Ainsi en avril 2022, chaque nouvel employé s’est vu attribuer deux mentors, des collègues sélectionnés indépendamment de leur position ou de leur âge et dont la mission était d’encadrer et d’aider les nouveaux arrivants. C’est un système qui veut favoriser la communication intergénérationnelle et générer des échanges qui ne soient pas tributaires des organigrammes. « Nous ne pouvons pas en quantifier l’efficacité, mais nous sommes persuadés que cela peut changer la culture d’entreprise. »
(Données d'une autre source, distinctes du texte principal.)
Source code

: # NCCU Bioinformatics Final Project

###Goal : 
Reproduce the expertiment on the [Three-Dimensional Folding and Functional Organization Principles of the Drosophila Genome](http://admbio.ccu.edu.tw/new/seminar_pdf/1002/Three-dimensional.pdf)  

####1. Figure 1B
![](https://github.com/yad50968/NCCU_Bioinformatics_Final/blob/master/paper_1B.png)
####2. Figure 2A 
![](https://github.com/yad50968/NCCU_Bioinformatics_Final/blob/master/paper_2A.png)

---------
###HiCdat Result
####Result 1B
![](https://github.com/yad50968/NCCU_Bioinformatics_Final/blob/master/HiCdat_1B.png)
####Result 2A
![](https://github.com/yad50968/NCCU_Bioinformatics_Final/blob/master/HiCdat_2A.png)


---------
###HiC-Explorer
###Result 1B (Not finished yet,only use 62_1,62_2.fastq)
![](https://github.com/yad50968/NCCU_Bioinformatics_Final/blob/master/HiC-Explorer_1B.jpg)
Découvrir les avantages de l’école publique

Du CP à la troisième, quand l’école internationale était en vacances d’été pendant trois mois au milieu de chaque année, Rena allait à l’école publique. « J’avais grandi dans un environnement où se teindre les cheveux et porter des boucles d’oreilles était normal. En arrivant à l’école publique, j’ai dû reteindre mes cheveux en noir et enlever mes piercings. Mais j’ai bien aimé. Grâce à l’école publique, je me suis fait des amis dans le quartier et j’ai pu voir les avantages de l’éducation japonaise. »

L’année dernière, l’adolescente a réalisé un documentaire de huit minutes sur l’éducation au Japon sur la base d’entretiens qu’elle avait menés auprès d’élèves et d’enseignants d’écoles privées et publiques. Pour certains, la force de l’école publique réside en ce que les jeunes y étudient de la même manière, sur tous les domaines et suivant un même programme, pour d’autres « le problème du clou qui dépasse » ou « la question de la diversité » restent des défis à relever.

Rena explique pourquoi elle trouve que les écoles publiques présentent, en un sens, plus de « diversité ».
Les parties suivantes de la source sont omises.